Before you can use the Cluster Back up and Restore operator, the OADP Operator must be configured to set the connection to the storage location where backups will be saved. Make sure you follow the steps to create the secret for the cloud storage where the backups are going to be saved, then use that secret when creating the DataProtectionApplication resource to setup the connection to the storage location.

Note: The Cluster Back up and Restore Operator chart installs the backup-restore-enabled Policy, used to inform on issues with the backup and restore component. The Policy templates check if the required pods are running, storage location is available, backups are available at the defined location and no erros status is reported by the main resources. This Policy is intended to help notify the Hub admin of any backup issues as the hub is active and expected to produce backups.

Design

The operator defines the BackupSchedule.cluster.open-cluster-management.io resource, used to setup Red Hat Advanced Cluster Management for Kubernetes backup schedules, and Restore.cluster.open-cluster-management.io resource, used to process and restore these backups. The operator sets the options needed to backup remote clusters identity and any other hub resources that needs to be restored.

What is backed up

The Cluster Back up and Restore Operator solution provides backup and restore support for all Red Hat Advanced Cluster Management for Kubernetes hub resources like managed clusters, applications, policies, bare metal assets. It provides support for backing up any third party resources extending the basic hub installation. With this backup solution, you can define a cron based backup schedule which runs at specified time intervals and continuously backs up the latest version of the hub content.
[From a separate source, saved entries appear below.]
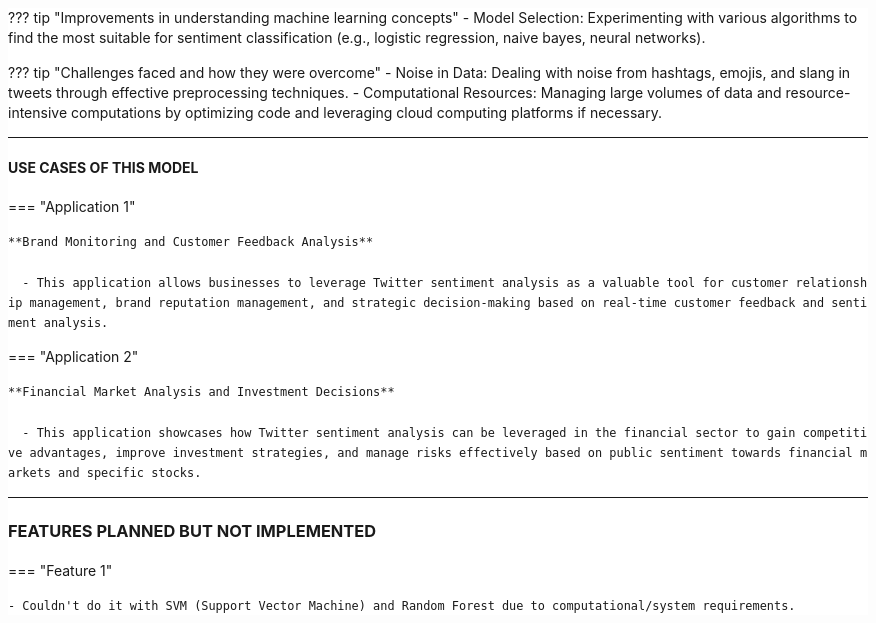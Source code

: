 ??? tip "Improvements in understanding machine learning concepts"
    - Model Selection: Experimenting with various algorithms to find the most suitable for sentiment classification (e.g., logistic regression, naive bayes, neural networks).

??? tip "Challenges faced and how they were overcome"
    - Noise in Data: Dealing with noise from hashtags, emojis, and slang in tweets through effective preprocessing techniques.
    - Computational Resources: Managing large volumes of data and resource-intensive computations by optimizing code and leveraging cloud computing platforms if necessary.

--- 

#### USE CASES OF THIS MODEL

=== "Application 1"

    **Brand Monitoring and Customer Feedback Analysis**
    
      - This application allows businesses to leverage Twitter sentiment analysis as a valuable tool for customer relationship management, brand reputation management, and strategic decision-making based on real-time customer feedback and sentiment analysis.

=== "Application 2"

    **Financial Market Analysis and Investment Decisions**
    
      - This application showcases how Twitter sentiment analysis can be leveraged in the financial sector to gain competitive advantages, improve investment strategies, and manage risks effectively based on public sentiment towards financial markets and specific stocks.

--- 

### FEATURES PLANNED BUT NOT IMPLEMENTED 

=== "Feature 1"

    - Couldn't do it with SVM (Support Vector Machine) and Random Forest due to computational/system requirements.

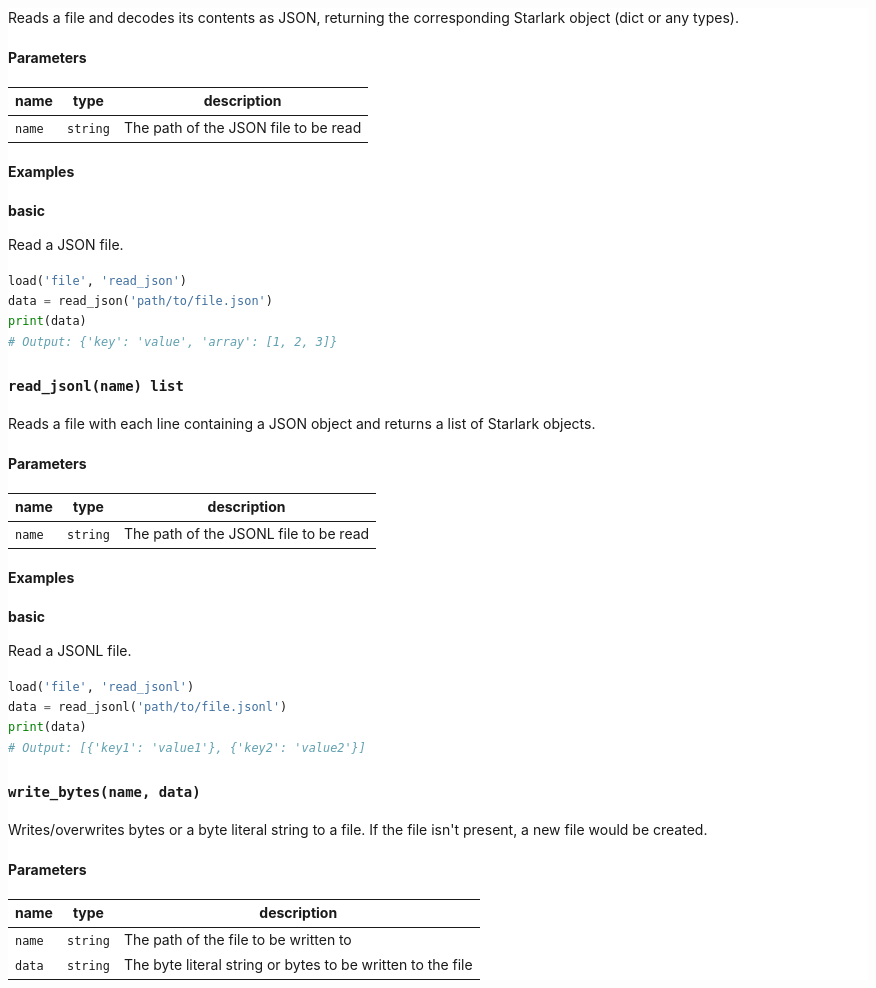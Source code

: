 Reads a file and decodes its contents as JSON, returning the corresponding Starlark object (dict or any types).

#### Parameters

| name   | type     | description                          |
|--------|----------|--------------------------------------|
| `name` | `string` | The path of the JSON file to be read |

#### Examples

**basic**

Read a JSON file.

```python
load('file', 'read_json')
data = read_json('path/to/file.json')
print(data)
# Output: {'key': 'value', 'array': [1, 2, 3]}
```

### `read_jsonl(name) list`

Reads a file with each line containing a JSON object and returns a list of Starlark objects.

#### Parameters

| name   | type     | description                           |
|--------|----------|---------------------------------------|
| `name` | `string` | The path of the JSONL file to be read |

#### Examples

**basic**

Read a JSONL file.

```python
load('file', 'read_jsonl')
data = read_jsonl('path/to/file.jsonl')
print(data)
# Output: [{'key1': 'value1'}, {'key2': 'value2'}]
```

### `write_bytes(name, data)`

Writes/overwrites bytes or a byte literal string to a file. If the file isn't present, a new file would be created.

#### Parameters

| name   | type     | description                                                |
|--------|----------|------------------------------------------------------------|
| `name` | `string` | The path of the file to be written to                      |
| `data` | `string` | The byte literal string or bytes to be written to the file |
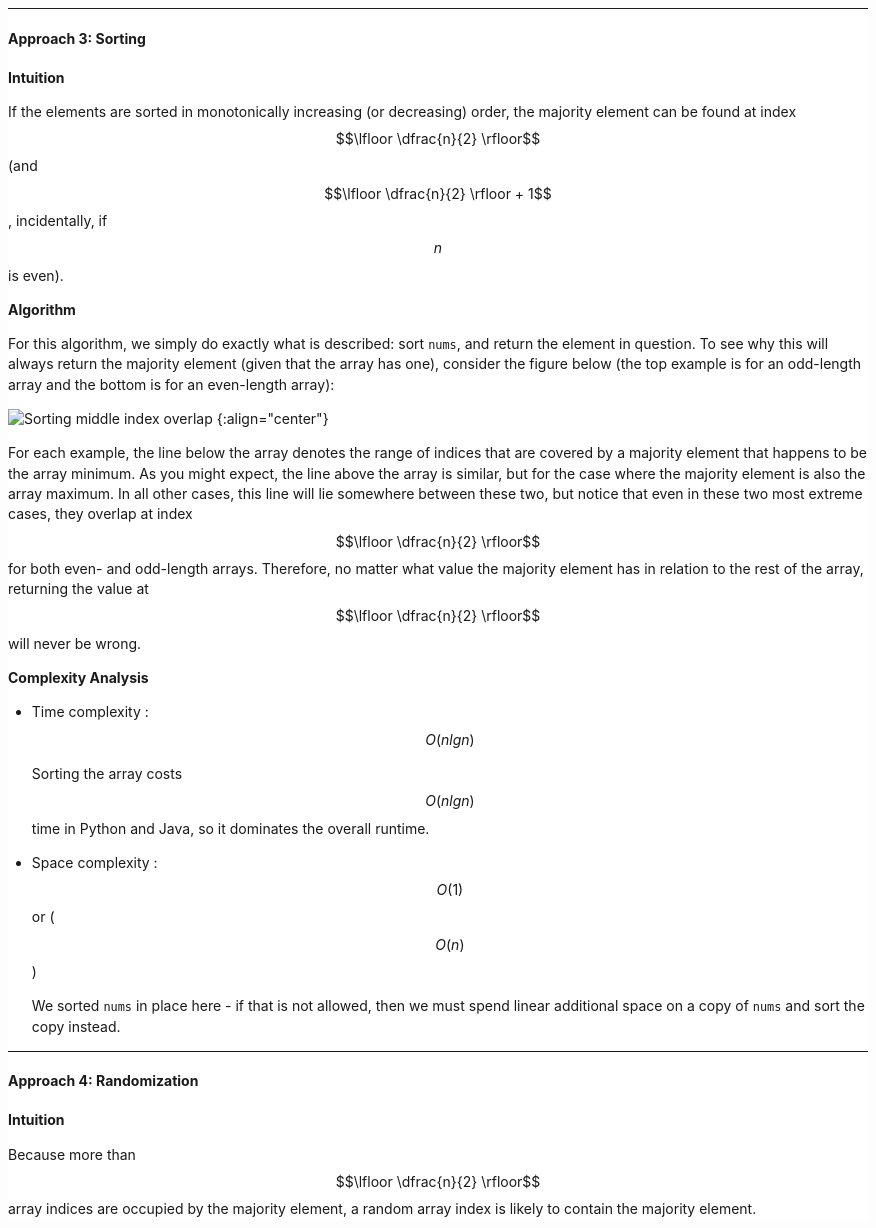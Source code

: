 

---
#### Approach 3: Sorting

**Intuition**

If the elements are sorted in monotonically increasing (or decreasing) order,
the majority element can be found at index
$$\lfloor \dfrac{n}{2} \rfloor$$ (and $$\lfloor \dfrac{n}{2} \rfloor + 1$$,
incidentally, if $$n$$ is even).

**Algorithm**

For this algorithm, we simply do exactly what is described: sort `nums`, and
return the element in question. To see why this will always return the
majority element (given that the array has one), consider the figure below
(the top example is for an odd-length array and the bottom is for an
even-length array):


![Sorting middle index overlap](../Figures/169/sorting.png)
{:align="center"}

For each example, the line below the array denotes the range of indices that
are covered by a majority element that happens to be the array minimum. As
you might expect, the line above the array is similar, but for the case where
the majority element is also the array maximum. In all other cases, this line
will lie somewhere between these two, but notice that even in these two most
extreme cases, they overlap at index $$\lfloor \dfrac{n}{2} \rfloor$$ for both
even- and odd-length arrays. Therefore, no matter what value the majority
element has in relation to the rest of the array, returning the value at
$$\lfloor \dfrac{n}{2} \rfloor$$ will never be wrong.



**Complexity Analysis**

* Time complexity : $$O(nlgn)$$

    Sorting the array costs $$O(nlgn)$$ time in Python and Java, so it
    dominates the overall runtime.

* Space complexity : $$O(1)$$ or ($$O(n)$$)

    We sorted `nums` in place here - if that is not allowed, then we must
    spend linear additional space on a copy of `nums` and sort the copy
    instead.



---
#### Approach 4: Randomization

**Intuition**

Because more than $$\lfloor \dfrac{n}{2} \rfloor$$ array indices are occupied
by the majority element, a random array index is likely to contain the
majority element.

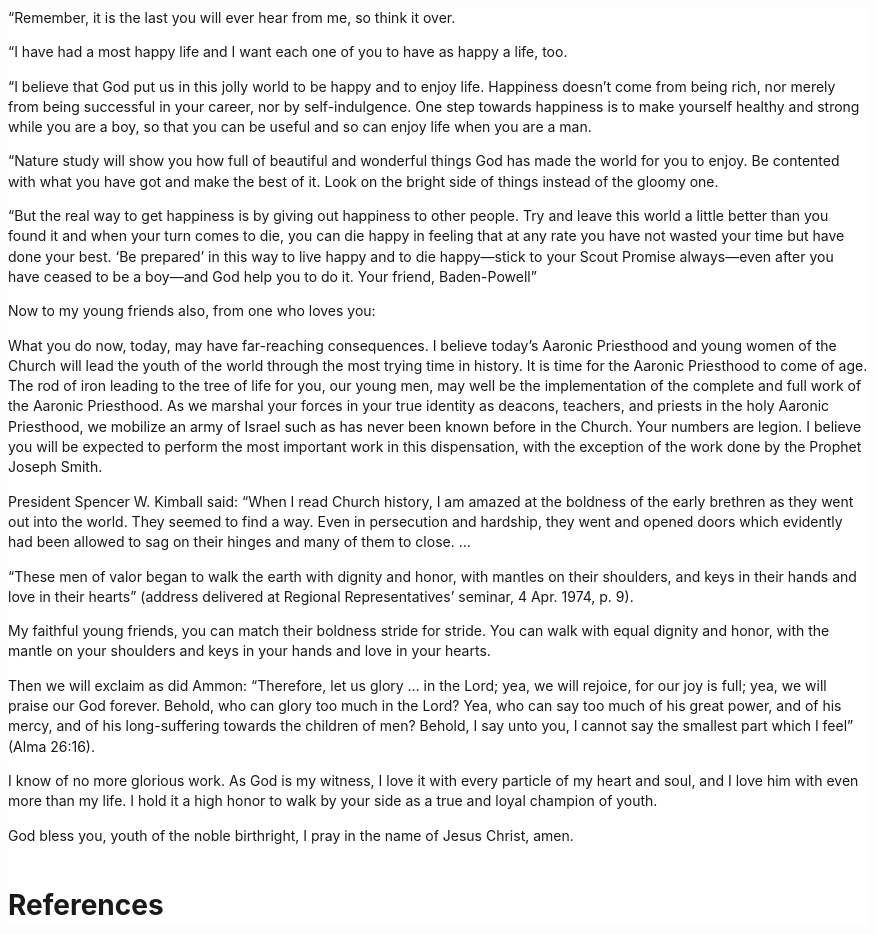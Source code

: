 “Remember, it is the last you will ever hear from me, so think it over.

“I have had a most happy life and I want each one of you to have as happy a life, too.

“I believe that God put us in this jolly world to be happy and to enjoy life. Happiness doesn’t come from being rich, nor merely from being successful in your career, nor by self-indulgence. One step towards happiness is to make yourself healthy and strong while you are a boy, so that you can be useful and so can enjoy life when you are a man.

“Nature study will show you how full of beautiful and wonderful things God has made the world for you to enjoy. Be contented with what you have got and make the best of it. Look on the bright side of things instead of the gloomy one.

“But the real way to get happiness is by giving out happiness to other people. Try and leave this world a little better than you found it and when your turn comes to die, you can die happy in feeling that at any rate you have not wasted your time but have done your best. ‘Be prepared’ in this way to live happy and to die happy—stick to your Scout Promise always—even after you have ceased to be a boy—and God help you to do it. Your friend, Baden-Powell”

Now to my young friends also, from one who loves you:

What you do now, today, may have far-reaching consequences. I believe today’s Aaronic Priesthood and young women of the Church will lead the youth of the world through the most trying time in history. It is time for the Aaronic Priesthood to come of age. The rod of iron leading to the tree of life for you, our young men, may well be the implementation of the complete and full work of the Aaronic Priesthood. As we marshal your forces in your true identity as deacons, teachers, and priests in the holy Aaronic Priesthood, we mobilize an army of Israel such as has never been known before in the Church. Your numbers are legion. I believe you will be expected to perform the most important work in this dispensation, with the exception of the work done by the Prophet Joseph Smith.

President Spencer W. Kimball said: “When I read Church history, I am amazed at the boldness of the early brethren as they went out into the world. They seemed to find a way. Even in persecution and hardship, they went and opened doors which evidently had been allowed to sag on their hinges and many of them to close. …

“These men of valor began to walk the earth with dignity and honor, with mantles on their shoulders, and keys in their hands and love in their hearts” (address delivered at Regional Representatives’ seminar, 4 Apr. 1974, p. 9).

My faithful young friends, you can match their boldness stride for stride. You can walk with equal dignity and honor, with the mantle on your shoulders and keys in your hands and love in your hearts.

Then we will exclaim as did Ammon: “Therefore, let us glory … in the Lord; yea, we will rejoice, for our joy is full; yea, we will praise our God forever. Behold, who can glory too much in the Lord? Yea, who can say too much of his great power, and of his mercy, and of his long-suffering towards the children of men? Behold, I say unto you, I cannot say the smallest part which I feel” (Alma 26:16).

I know of no more glorious work. As God is my witness, I love it with every particle of my heart and soul, and I love him with even more than my life. I hold it a high honor to walk by your side as a true and loyal champion of youth.

God bless you, youth of the noble birthright, I pray in the name of Jesus Christ, amen.

# References
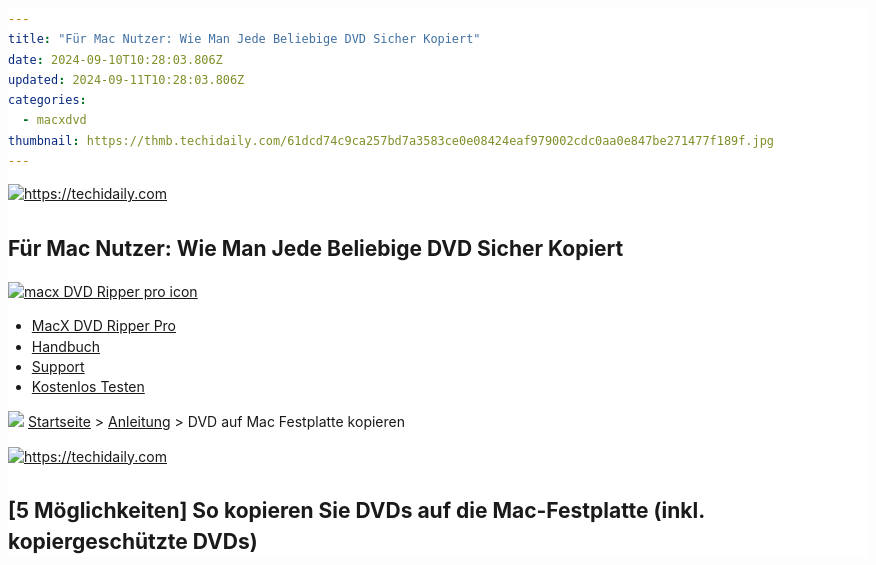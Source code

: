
 ```yaml
---
title: "Für Mac Nutzer: Wie Man Jede Beliebige DVD Sicher Kopiert"
date: 2024-09-10T10:28:03.806Z
updated: 2024-09-11T10:28:03.806Z
categories:
  - macxdvd
thumbnail: https://thmb.techidaily.com/61dcd74c9ca257bd7a3583ce0e08424eaf979002cdc0aa0e847be271477f189f.jpg
---
```







<a href="https://review-au.sjv.io/c/5597632/2098704/14409" target="_top" id="2098704">
  <img src="//a.impactradius-go.com/display-ad/14409-2098704" border="0" alt="https://techidaily.com" width="300" height="90"/>
</a>
<img height="0" width="0" src="https://review-au.sjv.io/i/5597632/2098704/14409" style="position:absolute;visibility:hidden;" border="0" />





## Für Mac Nutzer: Wie Man Jede Beliebige DVD Sicher Kopiert

[![macx DVD Ripper pro icon](https://www.macxdvd.com/tutorial-de/../image-style/new-seo/icon12.png)](https://tools.techidaily.com/macxdvd/products/)

* [MacX DVD Ripper Pro](https://tools.techidaily.com/macxdvd/products/)
* [Handbuch](https://tools.techidaily.com/macxdvd/products/)
* [Support](https://tools.techidaily.com/macxdvd/products/)
* [Kostenlos Testen](https://tools.techidaily.com/macxdvd/products/)



![](https://www.macxdvd.com/tutorial-de/../image-style/new-seo/icon7.png) [Startseite](https://tools.techidaily.com/macxdvd/products/) \> [Anleitung](https://tools.techidaily.com/macxdvd/products/) \> DVD auf Mac Festplatte kopieren 






<a href="https://unicoeye.pxf.io/c/5597632/2134221/18498" target="_top" id="2134221">
  <img src="//a.impactradius-go.com/display-ad/18498-2134221" border="0" alt="https://techidaily.com" width="728" height="90"/>
</a>
<img height="0" width="0" src="https://unicoeye.pxf.io/i/5597632/2134221/18498" style="position:absolute;visibility:hidden;" border="0" />





## \[5 Möglichkeiten\] So kopieren Sie DVDs auf die Mac-Festplatte (inkl. kopiergeschützte DVDs)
When the hub needs to be replaced or in a disaster scenario when the hub goes down, a new hub can be deployed and backed up data moved to the new hub, so that the new hub replaces the old one.

Steps to identify backup data

The steps below show how the Cluster Back up and Restore Operator finds the resources to be backed up. With this approach the backup includes all CRDs installed on the hub, including any extensions using third parties components.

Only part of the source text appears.